In F.O.A.D. we trust

Direttamente dagli anni Ottanta – per chi c’era e ha ancora un po’ di memoria – è tornata F.O.A.D. records, che i più grandicelli ricorderanno come la fanzine e tape label di Marco Garripoli di Torino. Da un po’ di tempo il marchio è stato riattivato in pompa magna, oserei dire, grazie al sodalizio tra Marco e un altro big boss della scena italiana degli ultimi 20 anni: Giulio The Bastard dei Cripple Bastards.
La loro forza, come label, è una brillante politica di ristampe di materiale del tempo che fu, con tanto di confezioni e packaging da leccarsi i baffi. Praticano la religione del vinile – di preferenza – ma non disdegnano ottime uscite su cd.
Se non conoscete Marco e Giulio, godetevi questa intervista fiume, in cui emerge sia la loro schiettezza che la loro natura di veri guerrieri della causa. La parola a loro… [nota: una versione liofilizzata di questa intervista è apparsa su Rockol; questa è l’intera chiacchierata]

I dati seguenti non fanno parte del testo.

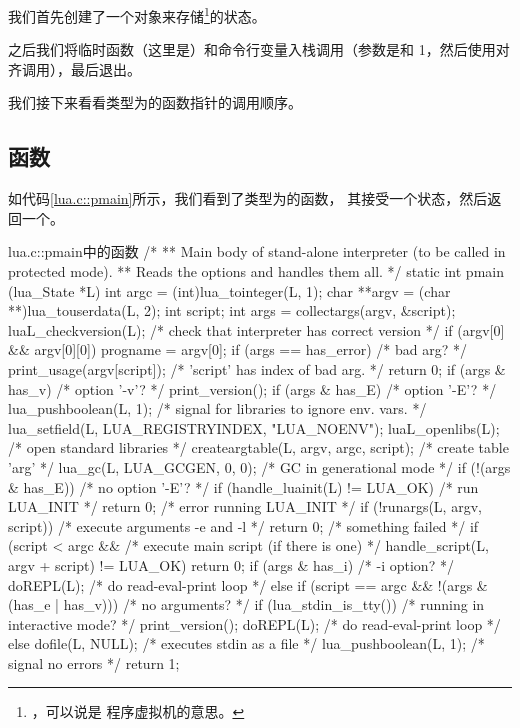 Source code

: 我们首先创建了一个对象来存储\footnote{，可以说是
程序虚拟机的意思。}的状态。

之后我们将临时函数（这里是）和命令行变量入栈调用（参数是和\cmd
{1}，然后使用对齐调用），最后退出。

我们接下来看看类型为的函数指针的调用顺序。

\subsection{函数}

如代码\ref{lua.c::pmain}所示，我们看到了类型为的函数，
其接受一个状态，然后返回一个。

\begin{ccode}{lua.c::pmain}{中的函数}
/*
** Main body of stand-alone interpreter (to be called in protected mode).
** Reads the options and handles them all.
*/
static int pmain (lua_State *L) {
  int argc = (int)lua_tointeger(L, 1);
  char **argv = (char **)lua_touserdata(L, 2);
  int script;
  int args = collectargs(argv, &script);
  luaL_checkversion(L);  /* check that interpreter has correct version */
  if (argv[0] && argv[0][0]) progname = argv[0];
  if (args == has_error) {  /* bad arg? */
    print_usage(argv[script]);  /* 'script' has index of bad arg. */
    return 0;
  }
  if (args & has_v)  /* option '-v'? */
    print_version();
  if (args & has_E) {  /* option '-E'? */
    lua_pushboolean(L, 1);  /* signal for libraries to ignore env. vars. */
    lua_setfield(L, LUA_REGISTRYINDEX, "LUA_NOENV");
  }
  luaL_openlibs(L);  /* open standard libraries */
  createargtable(L, argv, argc, script);  /* create table 'arg' */
  lua_gc(L, LUA_GCGEN, 0, 0);  /* GC in generational mode */
  if (!(args & has_E)) {  /* no option '-E'? */
    if (handle_luainit(L) != LUA_OK)  /* run LUA_INIT */
      return 0;  /* error running LUA_INIT */
  }
  if (!runargs(L, argv, script))  /* execute arguments -e and -l */
    return 0;  /* something failed */
  if (script < argc &&  /* execute main script (if there is one) */
      handle_script(L, argv + script) != LUA_OK)
    return 0;
  if (args & has_i)  /* -i option? */
    doREPL(L);  /* do read-eval-print loop */
  else if (script == argc && !(args & (has_e | has_v))) {  /* no arguments? */
    if (lua_stdin_is_tty()) {  /* running in interactive mode? */
      print_version();
      doREPL(L);  /* do read-eval-print loop */
    }
    else dofile(L, NULL);  /* executes stdin as a file */
  }
  lua_pushboolean(L, 1);  /* signal no errors */
  return 1;
}
\end{ccode}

F.O.A.D. è un marchio che i più “stagionati” ricordano attivo negli anni Ottanta, sopratutto come fanzine e per la produzione di alcuni nastri ormai divenuti di culto e che anticipavano l’ondata di ristampe dedicate all’hc italiano poi venuta molto dopo. Da dove nasce la scelta di riattivare il marchio e riprendere l’attività a pieno regime, dopo tanto tempo?
Marco: Ciao Andrea, innanzitutto grazie per aver definito ”di culto” i vecchi nastri della F.O.A.D. on tapes. La scelta nasce dall’esigenza di far riscoprire simili gioielli a circa 20 anni di distanza a chi purtroppo negli anni ha smarrito/venduto/prestato quei dischi o quelle registrazioni o per chi semplicemente era troppo piccolo, o addirittura non era ancora nato. Sarebbe stato davvero un peccato lasciare nel dimenticatoio alcune delle band uscite allora per la F.O.A.D., soprattutto secondo me le produzioni di gruppi italiani. Non dimentichiamoci che già negli anni ’80 l’Italia era vista come una vera e propria miniera d’oro di nomi eccellenti (basta rispolverare qualche vecchia fanzine o rivista straniera di settore per rendercene conto).  Poi ovviamente la nostalgia di quegli anni ha avuto un ruolo determinante per la scelta delle release, ed ecco quindi che il marchio F.O.A.D. è tornato in vita dopo un lungo silenzio.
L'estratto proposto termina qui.